§ Exercise objective:
Return each line of the entries that mentions the word "TRUE".
── Data records ──
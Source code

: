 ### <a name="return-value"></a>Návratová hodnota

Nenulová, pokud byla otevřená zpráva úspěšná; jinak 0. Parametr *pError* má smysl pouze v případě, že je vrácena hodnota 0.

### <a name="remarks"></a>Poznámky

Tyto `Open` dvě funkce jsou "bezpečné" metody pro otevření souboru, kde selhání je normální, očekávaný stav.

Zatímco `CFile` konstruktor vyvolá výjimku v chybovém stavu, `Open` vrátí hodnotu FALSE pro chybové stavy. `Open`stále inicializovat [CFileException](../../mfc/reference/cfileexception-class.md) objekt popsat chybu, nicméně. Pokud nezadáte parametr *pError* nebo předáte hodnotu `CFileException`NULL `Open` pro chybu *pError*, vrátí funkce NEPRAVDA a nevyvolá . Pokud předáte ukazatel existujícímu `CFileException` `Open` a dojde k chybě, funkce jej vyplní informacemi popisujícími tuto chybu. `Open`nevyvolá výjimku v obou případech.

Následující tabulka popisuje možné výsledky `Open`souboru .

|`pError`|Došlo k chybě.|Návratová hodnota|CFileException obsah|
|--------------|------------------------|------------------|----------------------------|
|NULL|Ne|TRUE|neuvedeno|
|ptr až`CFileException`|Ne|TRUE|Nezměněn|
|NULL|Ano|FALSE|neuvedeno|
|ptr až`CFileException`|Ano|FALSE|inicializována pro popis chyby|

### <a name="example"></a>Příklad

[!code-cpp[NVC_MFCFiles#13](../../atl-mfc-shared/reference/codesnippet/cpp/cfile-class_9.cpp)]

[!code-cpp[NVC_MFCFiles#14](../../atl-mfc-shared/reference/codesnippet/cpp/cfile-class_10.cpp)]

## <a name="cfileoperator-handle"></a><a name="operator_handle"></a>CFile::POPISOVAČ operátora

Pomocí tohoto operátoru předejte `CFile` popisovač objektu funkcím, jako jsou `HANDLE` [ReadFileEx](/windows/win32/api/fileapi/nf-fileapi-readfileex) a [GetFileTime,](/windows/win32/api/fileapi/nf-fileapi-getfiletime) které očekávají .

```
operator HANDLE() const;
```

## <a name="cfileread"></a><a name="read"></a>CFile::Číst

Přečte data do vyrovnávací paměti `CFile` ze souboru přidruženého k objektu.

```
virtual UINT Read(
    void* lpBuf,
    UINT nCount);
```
───
── Data records ──
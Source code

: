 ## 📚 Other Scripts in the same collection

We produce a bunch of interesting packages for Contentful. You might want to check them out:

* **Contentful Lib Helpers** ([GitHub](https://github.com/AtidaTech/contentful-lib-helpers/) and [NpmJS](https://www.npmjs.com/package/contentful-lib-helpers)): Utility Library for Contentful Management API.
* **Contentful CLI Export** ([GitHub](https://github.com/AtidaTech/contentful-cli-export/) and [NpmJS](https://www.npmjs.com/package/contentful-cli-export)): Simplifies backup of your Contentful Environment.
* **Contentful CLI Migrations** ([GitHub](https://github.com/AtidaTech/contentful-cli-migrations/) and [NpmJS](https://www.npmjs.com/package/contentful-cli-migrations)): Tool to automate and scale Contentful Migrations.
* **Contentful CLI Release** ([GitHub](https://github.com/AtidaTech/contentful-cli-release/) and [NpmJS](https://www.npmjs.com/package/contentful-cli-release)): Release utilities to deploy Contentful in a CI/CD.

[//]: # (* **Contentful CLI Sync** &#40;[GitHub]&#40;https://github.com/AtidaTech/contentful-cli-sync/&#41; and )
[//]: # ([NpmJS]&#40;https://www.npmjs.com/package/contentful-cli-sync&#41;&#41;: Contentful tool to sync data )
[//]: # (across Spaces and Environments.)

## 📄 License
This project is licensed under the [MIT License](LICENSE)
───
§ Exercise solution:
|NULL|Ne|TRUE|neuvedeno|
|ptr až`CFileException`|Ne|TRUE|Nezměněn|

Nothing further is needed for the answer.